## [Assignment]
Whenever a line in the records below holds the string "each", copy it out.

********

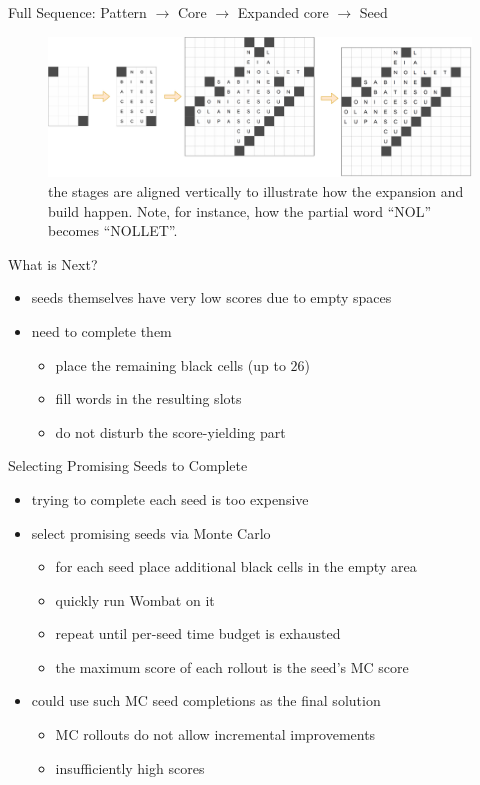 \documentclass[aspectratio=169,usenames,dvipsnames]{beamer}
\newcommand{\bei}{\begin{itemize}}
\newcommand{\eei}{\end{itemize}}
\newcommand{\ie}{\item}
\numberwithin{equation}{section}
\numberwithin{theorem}{section}
\numberwithin{lem}{section}
\numberwithin{df}{section}
\begin{document}
\begin{frame}{Full Sequence: Pattern $\rightarrow$ Core $\rightarrow$ Expanded core $\rightarrow$ Seed}

\begin{figure}
\includegraphics[width=\textwidth]{figs/4part.pdf}
\caption{the stages are aligned vertically to illustrate how the expansion and build happen. Note, for instance, how the partial word ``NOL'' becomes ``NOLLET''. }
\label{fig:pattern}
\end{figure}

\end{frame}


\begin{frame}{What is Next?}

\bei

\ie seeds themselves have very low scores due to empty spaces

\bigskip
\bigskip

\ie need to complete them
\bei
\ie place the remaining black cells (up to $26$)
\ie fill words in the resulting slots
\ie do not disturb the score-yielding part
\eei


\eei


\end{frame}


\begin{frame}{Selecting Promising Seeds to Complete}

\bei

\ie trying to complete each seed is too expensive

\bigskip
\bigskip

\ie select promising seeds via Monte Carlo
\bei
\ie for each seed place additional black cells in the empty area
\ie quickly run {\sc Wombat} on it 
\ie repeat until per-seed time budget is exhausted
\ie the maximum score of each rollout is the seed's MC score
\eei

\bigskip
\bigskip

\ie could use such MC seed completions as the final solution
\bei
\ie MC rollouts do not allow incremental improvements
\ie insufficiently high scores
\eei

\eei


\end{frame}
\end{document}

********

## [Problem solution]
\ie trying to complete each seed is too expensive
\ie for each seed place additional black cells in the empty area
\ie the maximum score of each rollout is the seed's MC score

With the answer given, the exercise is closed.